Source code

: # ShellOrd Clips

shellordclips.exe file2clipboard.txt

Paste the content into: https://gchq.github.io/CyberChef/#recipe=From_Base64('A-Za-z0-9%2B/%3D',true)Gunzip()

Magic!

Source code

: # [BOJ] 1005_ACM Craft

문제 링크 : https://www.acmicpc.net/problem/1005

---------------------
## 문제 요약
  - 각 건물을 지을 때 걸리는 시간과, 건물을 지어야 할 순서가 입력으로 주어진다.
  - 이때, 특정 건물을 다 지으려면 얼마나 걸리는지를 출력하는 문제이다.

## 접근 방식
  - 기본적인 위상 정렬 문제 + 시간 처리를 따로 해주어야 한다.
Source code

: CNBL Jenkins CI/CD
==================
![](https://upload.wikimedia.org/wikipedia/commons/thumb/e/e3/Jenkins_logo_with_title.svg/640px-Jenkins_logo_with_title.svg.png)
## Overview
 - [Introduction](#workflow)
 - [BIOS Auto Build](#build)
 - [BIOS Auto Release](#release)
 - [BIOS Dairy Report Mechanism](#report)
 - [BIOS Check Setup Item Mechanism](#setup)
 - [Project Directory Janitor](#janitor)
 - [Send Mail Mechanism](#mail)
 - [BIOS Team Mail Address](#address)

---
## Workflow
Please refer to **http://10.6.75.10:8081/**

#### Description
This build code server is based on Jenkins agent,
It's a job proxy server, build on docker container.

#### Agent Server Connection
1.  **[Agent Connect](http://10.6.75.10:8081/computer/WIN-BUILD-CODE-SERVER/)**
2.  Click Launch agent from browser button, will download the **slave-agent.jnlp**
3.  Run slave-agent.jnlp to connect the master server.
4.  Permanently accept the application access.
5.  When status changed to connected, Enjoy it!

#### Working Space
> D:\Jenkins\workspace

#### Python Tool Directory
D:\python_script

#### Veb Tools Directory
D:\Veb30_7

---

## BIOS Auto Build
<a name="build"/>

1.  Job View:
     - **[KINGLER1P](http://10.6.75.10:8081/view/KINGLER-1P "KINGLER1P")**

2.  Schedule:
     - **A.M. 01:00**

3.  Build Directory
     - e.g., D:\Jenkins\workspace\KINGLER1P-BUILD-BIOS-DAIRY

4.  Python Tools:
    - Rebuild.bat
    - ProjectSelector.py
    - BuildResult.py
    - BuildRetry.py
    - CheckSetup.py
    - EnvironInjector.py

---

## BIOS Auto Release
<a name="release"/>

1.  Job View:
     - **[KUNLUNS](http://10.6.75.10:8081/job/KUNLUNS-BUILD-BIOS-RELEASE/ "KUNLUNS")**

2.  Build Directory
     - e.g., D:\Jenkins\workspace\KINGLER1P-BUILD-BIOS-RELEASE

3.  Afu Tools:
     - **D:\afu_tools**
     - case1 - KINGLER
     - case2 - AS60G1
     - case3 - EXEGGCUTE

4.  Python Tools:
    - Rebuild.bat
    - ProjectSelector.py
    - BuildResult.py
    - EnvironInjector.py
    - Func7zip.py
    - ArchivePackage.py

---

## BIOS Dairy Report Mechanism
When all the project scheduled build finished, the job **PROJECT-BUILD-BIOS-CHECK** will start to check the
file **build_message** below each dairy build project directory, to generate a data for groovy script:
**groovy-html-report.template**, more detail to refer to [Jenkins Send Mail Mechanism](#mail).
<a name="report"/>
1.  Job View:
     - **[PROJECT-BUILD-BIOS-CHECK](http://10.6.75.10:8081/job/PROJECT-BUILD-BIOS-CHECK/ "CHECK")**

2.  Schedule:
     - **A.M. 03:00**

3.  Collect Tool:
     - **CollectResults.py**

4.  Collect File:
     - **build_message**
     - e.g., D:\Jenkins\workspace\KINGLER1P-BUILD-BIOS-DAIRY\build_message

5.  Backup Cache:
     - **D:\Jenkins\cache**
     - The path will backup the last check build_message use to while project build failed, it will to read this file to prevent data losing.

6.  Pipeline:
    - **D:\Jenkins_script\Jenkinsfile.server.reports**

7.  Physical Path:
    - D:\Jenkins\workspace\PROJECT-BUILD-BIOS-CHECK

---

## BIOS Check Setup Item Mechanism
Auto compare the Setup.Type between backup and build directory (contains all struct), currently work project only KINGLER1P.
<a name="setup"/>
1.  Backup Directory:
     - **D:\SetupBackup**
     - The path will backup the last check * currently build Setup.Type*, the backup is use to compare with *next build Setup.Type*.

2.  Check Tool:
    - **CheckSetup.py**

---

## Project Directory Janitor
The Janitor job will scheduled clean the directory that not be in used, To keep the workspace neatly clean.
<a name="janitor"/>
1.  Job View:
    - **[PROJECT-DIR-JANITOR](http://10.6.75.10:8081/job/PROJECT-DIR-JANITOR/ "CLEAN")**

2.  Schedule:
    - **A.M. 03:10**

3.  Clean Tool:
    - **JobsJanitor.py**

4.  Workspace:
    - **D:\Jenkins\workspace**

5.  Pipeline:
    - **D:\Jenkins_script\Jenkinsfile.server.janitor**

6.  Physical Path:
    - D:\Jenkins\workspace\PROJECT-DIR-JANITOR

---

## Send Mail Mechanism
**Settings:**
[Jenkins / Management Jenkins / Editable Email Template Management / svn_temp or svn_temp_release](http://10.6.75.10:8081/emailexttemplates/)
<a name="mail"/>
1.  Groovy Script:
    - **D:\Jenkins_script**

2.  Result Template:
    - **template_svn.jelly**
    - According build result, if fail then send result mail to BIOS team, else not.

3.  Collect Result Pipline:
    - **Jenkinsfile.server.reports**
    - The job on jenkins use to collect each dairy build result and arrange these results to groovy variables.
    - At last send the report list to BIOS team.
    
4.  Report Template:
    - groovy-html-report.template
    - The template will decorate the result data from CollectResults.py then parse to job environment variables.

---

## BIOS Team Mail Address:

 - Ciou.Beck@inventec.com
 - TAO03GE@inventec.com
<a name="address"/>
________
_Work to be completed:_ Reproduce each of the records word for word.

_Finished exercise:_
Source code

: # ShellOrd Clips

shellordclips.exe file2clipboard.txt

Paste the content into: https://gchq.github.io/CyberChef/#recipe=From_Base64('A-Za-z0-9%2B/%3D',true)Gunzip()

Magic!

Source code

: # [BOJ] 1005_ACM Craft

문제 링크 : https://www.acmicpc.net/problem/1005

---------------------
## 문제 요약
  - 각 건물을 지을 때 걸리는 시간과, 건물을 지어야 할 순서가 입력으로 주어진다.
  - 이때, 특정 건물을 다 지으려면 얼마나 걸리는지를 출력하는 문제이다.

## 접근 방식
  - 기본적인 위상 정렬 문제 + 시간 처리를 따로 해주어야 한다.
Source code

: CNBL Jenkins CI/CD
==================
![](https://upload.wikimedia.org/wikipedia/commons/thumb/e/e3/Jenkins_logo_with_title.svg/640px-Jenkins_logo_with_title.svg.png)
## Overview
 - [Introduction](#workflow)
 - [BIOS Auto Build](#build)
 - [BIOS Auto Release](#release)
 - [BIOS Dairy Report Mechanism](#report)
 - [BIOS Check Setup Item Mechanism](#setup)
 - [Project Directory Janitor](#janitor)
 - [Send Mail Mechanism](#mail)
 - [BIOS Team Mail Address](#address)

---
## Workflow
Please refer to **http://10.6.75.10:8081/**

#### Description
This build code server is based on Jenkins agent,
It's a job proxy server, build on docker container.

#### Agent Server Connection
1.  **[Agent Connect](http://10.6.75.10:8081/computer/WIN-BUILD-CODE-SERVER/)**
2.  Click Launch agent from browser button, will download the **slave-agent.jnlp**
3.  Run slave-agent.jnlp to connect the master server.
4.  Permanently accept the application access.
5.  When status changed to connected, Enjoy it!

#### Working Space
> D:\Jenkins\workspace

#### Python Tool Directory
D:\python_script

#### Veb Tools Directory
D:\Veb30_7

---

## BIOS Auto Build
<a name="build"/>

1.  Job View:
     - **[KINGLER1P](http://10.6.75.10:8081/view/KINGLER-1P "KINGLER1P")**

2.  Schedule:
     - **A.M. 01:00**

3.  Build Directory
     - e.g., D:\Jenkins\workspace\KINGLER1P-BUILD-BIOS-DAIRY

4.  Python Tools:
    - Rebuild.bat
    - ProjectSelector.py
    - BuildResult.py
    - BuildRetry.py
    - CheckSetup.py
    - EnvironInjector.py

---

## BIOS Auto Release
<a name="release"/>

1.  Job View:
     - **[KUNLUNS](http://10.6.75.10:8081/job/KUNLUNS-BUILD-BIOS-RELEASE/ "KUNLUNS")**

2.  Build Directory
     - e.g., D:\Jenkins\workspace\KINGLER1P-BUILD-BIOS-RELEASE

3.  Afu Tools:
     - **D:\afu_tools**
     - case1 - KINGLER
     - case2 - AS60G1
     - case3 - EXEGGCUTE

4.  Python Tools:
    - Rebuild.bat
    - ProjectSelector.py
    - BuildResult.py
    - EnvironInjector.py
    - Func7zip.py
    - ArchivePackage.py

---

## BIOS Dairy Report Mechanism
When all the project scheduled build finished, the job **PROJECT-BUILD-BIOS-CHECK** will start to check the
file **build_message** below each dairy build project directory, to generate a data for groovy script:
**groovy-html-report.template**, more detail to refer to [Jenkins Send Mail Mechanism](#mail).
<a name="report"/>
1.  Job View:
     - **[PROJECT-BUILD-BIOS-CHECK](http://10.6.75.10:8081/job/PROJECT-BUILD-BIOS-CHECK/ "CHECK")**

2.  Schedule:
     - **A.M. 03:00**

3.  Collect Tool:
     - **CollectResults.py**

4.  Collect File:
     - **build_message**
     - e.g., D:\Jenkins\workspace\KINGLER1P-BUILD-BIOS-DAIRY\build_message

5.  Backup Cache:
     - **D:\Jenkins\cache**
     - The path will backup the last check build_message use to while project build failed, it will to read this file to prevent data losing.

6.  Pipeline:
    - **D:\Jenkins_script\Jenkinsfile.server.reports**

7.  Physical Path:
    - D:\Jenkins\workspace\PROJECT-BUILD-BIOS-CHECK

---

## BIOS Check Setup Item Mechanism
Auto compare the Setup.Type between backup and build directory (contains all struct), currently work project only KINGLER1P.
<a name="setup"/>
1.  Backup Directory:
     - **D:\SetupBackup**
     - The path will backup the last check * currently build Setup.Type*, the backup is use to compare with *next build Setup.Type*.

2.  Check Tool:
    - **CheckSetup.py**

---

## Project Directory Janitor
The Janitor job will scheduled clean the directory that not be in used, To keep the workspace neatly clean.
<a name="janitor"/>
1.  Job View:
    - **[PROJECT-DIR-JANITOR](http://10.6.75.10:8081/job/PROJECT-DIR-JANITOR/ "CLEAN")**

2.  Schedule:
    - **A.M. 03:10**

3.  Clean Tool:
    - **JobsJanitor.py**

4.  Workspace:
    - **D:\Jenkins\workspace**

5.  Pipeline:
    - **D:\Jenkins_script\Jenkinsfile.server.janitor**

6.  Physical Path:
    - D:\Jenkins\workspace\PROJECT-DIR-JANITOR

---

## Send Mail Mechanism
**Settings:**
[Jenkins / Management Jenkins / Editable Email Template Management / svn_temp or svn_temp_release](http://10.6.75.10:8081/emailexttemplates/)
<a name="mail"/>
1.  Groovy Script:
    - **D:\Jenkins_script**

2.  Result Template:
    - **template_svn.jelly**
    - According build result, if fail then send result mail to BIOS team, else not.

3.  Collect Result Pipline:
    - **Jenkinsfile.server.reports**
    - The job on jenkins use to collect each dairy build result and arrange these results to groovy variables.
    - At last send the report list to BIOS team.
    
4.  Report Template:
    - groovy-html-report.template
    - The template will decorate the result data from CollectResults.py then parse to job environment variables.

---

## BIOS Team Mail Address:

 - Ciou.Beck@inventec.com
 - TAO03GE@inventec.com
<a name="address"/>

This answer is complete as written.